A combination of Er: YAG SMOOTH™ mode and a ND: YAG PIANO® mode has been found to be effective in lipolysis and non-invasive body contouring with superficial tightening as well as deep tissue heating.20 The 1064 nm Nd: YAG laser not only has lipolytic properties but also stimulates new collagen formulation due to its diffuse, homogenous dermal heating property.21

CONCLUSION

The concept of thermal kinetic selectivity expands our existing understanding of laser-mediated tissue destruction, building on the foundational theory of selective photothermolysis. While the concept of TRT is no doubt important, other factors such as light-absorption profiles, tissue geometry, heat conduction from the absorber to target tissues, and the light device output temporal profiles all affect thermolysis. These concepts have been particularly useful in clinical applications such as laser hair reduction, treatment of vascular lesions, and non-ablative tissue tightening where selective damage to larger structures is achieved without affecting smaller, surrounding tissues.

Authors’ contributions:

Venkataram Mysore conceptualised the paper. Adrija Datta prepared the first draft of the manuscript. Venkataram Mysore and Adrija Datta jointly prepared the subsequent revisions. Both authors approved the final version of the manuscript.

Ethical approval:

Institutional Review Board approval is not required.

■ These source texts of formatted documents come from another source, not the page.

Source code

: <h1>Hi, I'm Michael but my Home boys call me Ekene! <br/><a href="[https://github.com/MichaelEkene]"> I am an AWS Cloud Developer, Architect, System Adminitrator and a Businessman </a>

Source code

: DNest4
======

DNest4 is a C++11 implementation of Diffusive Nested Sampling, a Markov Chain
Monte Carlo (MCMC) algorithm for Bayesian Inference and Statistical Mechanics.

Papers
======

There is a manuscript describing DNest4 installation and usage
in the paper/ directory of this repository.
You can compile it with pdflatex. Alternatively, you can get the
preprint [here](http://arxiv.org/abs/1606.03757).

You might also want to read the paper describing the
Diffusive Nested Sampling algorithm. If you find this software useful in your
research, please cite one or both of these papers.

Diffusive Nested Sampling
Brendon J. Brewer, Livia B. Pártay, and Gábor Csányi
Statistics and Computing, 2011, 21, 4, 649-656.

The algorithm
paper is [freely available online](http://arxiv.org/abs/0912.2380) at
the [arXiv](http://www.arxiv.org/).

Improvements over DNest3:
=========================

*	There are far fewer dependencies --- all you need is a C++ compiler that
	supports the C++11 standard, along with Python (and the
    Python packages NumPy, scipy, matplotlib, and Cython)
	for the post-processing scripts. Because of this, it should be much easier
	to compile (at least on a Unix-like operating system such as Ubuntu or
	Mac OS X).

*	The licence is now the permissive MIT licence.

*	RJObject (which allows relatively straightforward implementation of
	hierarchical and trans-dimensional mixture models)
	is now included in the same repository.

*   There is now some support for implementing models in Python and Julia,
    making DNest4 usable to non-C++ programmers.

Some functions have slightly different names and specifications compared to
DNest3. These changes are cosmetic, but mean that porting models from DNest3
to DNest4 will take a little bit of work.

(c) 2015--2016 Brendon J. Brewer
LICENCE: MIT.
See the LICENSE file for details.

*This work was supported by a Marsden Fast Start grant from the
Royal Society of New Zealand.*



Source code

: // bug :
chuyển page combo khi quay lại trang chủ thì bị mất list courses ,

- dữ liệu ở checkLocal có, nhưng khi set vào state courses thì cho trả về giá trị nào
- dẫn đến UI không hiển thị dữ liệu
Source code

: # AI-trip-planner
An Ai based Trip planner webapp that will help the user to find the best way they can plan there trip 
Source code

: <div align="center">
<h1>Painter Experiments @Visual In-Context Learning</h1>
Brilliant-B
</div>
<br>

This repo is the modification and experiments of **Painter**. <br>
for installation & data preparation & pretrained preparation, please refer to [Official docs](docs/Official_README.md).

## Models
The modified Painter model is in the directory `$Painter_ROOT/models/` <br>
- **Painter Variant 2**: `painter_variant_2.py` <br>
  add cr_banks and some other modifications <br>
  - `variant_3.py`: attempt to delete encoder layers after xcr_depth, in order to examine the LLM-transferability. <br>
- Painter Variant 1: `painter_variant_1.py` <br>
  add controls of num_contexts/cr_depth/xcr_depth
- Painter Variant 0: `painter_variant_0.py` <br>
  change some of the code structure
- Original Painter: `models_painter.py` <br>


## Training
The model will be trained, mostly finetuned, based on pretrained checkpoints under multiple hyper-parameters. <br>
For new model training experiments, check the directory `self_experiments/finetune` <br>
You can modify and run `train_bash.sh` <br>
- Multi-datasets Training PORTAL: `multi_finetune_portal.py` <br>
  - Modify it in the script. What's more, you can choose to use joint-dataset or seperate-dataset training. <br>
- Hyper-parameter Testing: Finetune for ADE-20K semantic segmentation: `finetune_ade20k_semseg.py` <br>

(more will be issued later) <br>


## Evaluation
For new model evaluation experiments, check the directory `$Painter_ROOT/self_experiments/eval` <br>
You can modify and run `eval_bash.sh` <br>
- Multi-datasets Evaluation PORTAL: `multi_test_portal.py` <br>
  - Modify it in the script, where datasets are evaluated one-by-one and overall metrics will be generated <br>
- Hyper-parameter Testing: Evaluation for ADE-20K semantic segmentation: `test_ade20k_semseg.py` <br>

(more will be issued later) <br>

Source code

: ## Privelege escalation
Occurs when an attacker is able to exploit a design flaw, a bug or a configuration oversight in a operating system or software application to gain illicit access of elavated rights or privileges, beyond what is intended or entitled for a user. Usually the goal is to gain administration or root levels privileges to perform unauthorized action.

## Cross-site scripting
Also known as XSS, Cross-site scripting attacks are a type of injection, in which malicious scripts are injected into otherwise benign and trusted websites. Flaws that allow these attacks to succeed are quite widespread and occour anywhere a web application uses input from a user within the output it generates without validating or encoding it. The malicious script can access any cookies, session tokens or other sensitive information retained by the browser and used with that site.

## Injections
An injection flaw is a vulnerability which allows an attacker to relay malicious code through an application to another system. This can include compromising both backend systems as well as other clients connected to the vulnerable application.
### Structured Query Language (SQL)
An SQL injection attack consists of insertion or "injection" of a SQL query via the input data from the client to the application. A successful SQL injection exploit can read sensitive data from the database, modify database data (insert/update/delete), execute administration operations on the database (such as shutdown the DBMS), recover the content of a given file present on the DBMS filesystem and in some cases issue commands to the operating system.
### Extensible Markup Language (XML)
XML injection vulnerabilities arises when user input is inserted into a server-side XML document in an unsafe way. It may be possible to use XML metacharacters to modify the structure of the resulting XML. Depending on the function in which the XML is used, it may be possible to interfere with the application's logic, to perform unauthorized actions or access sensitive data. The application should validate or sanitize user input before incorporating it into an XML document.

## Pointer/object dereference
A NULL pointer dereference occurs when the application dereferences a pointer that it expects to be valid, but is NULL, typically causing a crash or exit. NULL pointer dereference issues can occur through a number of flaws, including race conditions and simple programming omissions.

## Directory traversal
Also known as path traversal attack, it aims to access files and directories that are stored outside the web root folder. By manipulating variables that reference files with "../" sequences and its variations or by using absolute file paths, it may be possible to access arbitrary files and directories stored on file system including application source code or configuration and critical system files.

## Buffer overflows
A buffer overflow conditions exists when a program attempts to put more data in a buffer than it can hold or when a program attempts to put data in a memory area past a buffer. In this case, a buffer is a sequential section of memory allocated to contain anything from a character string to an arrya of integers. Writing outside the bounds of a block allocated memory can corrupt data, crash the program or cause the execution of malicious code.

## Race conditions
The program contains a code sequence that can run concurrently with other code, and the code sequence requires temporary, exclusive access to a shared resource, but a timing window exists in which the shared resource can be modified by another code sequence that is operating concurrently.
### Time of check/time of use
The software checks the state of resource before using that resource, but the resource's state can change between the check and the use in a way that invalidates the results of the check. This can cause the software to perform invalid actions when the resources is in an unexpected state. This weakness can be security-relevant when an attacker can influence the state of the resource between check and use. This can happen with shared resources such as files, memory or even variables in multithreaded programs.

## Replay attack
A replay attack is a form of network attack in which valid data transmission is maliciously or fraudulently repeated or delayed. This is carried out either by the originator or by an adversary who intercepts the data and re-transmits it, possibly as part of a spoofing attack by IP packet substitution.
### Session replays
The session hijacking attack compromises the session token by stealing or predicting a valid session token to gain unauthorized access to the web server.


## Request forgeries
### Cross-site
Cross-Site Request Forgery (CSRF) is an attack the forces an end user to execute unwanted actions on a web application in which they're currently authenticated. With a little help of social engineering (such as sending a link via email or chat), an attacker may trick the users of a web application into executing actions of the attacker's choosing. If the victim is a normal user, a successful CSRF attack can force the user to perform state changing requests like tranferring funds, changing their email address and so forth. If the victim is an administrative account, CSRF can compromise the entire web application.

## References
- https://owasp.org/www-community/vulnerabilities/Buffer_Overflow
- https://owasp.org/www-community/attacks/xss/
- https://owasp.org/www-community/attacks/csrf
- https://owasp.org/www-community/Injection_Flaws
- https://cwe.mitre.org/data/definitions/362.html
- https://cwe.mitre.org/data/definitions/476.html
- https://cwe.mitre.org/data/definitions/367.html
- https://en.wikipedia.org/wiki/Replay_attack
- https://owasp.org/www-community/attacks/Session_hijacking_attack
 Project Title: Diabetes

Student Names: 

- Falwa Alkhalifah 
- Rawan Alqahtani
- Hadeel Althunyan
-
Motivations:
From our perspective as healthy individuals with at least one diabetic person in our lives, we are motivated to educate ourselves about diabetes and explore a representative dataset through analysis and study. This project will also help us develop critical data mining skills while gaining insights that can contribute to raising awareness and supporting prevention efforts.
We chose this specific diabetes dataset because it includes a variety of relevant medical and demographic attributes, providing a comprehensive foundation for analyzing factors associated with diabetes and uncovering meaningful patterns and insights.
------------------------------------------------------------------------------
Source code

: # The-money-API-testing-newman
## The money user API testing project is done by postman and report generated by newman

Declaration of patient consent:

Patient’s consent is not required as there are no patients in this study.

Conflicts of interest:

There are no conflicts of interest.

Use of artificial intelligence (AI)-assisted technology for manuscript preparation:

The authors confirm that there was no use of artificial intelligence (AI)-assisted technology for assisting in the writing or editing of the manuscript and no images were manipulated using AI.

Financial support and sponsorship: Nil.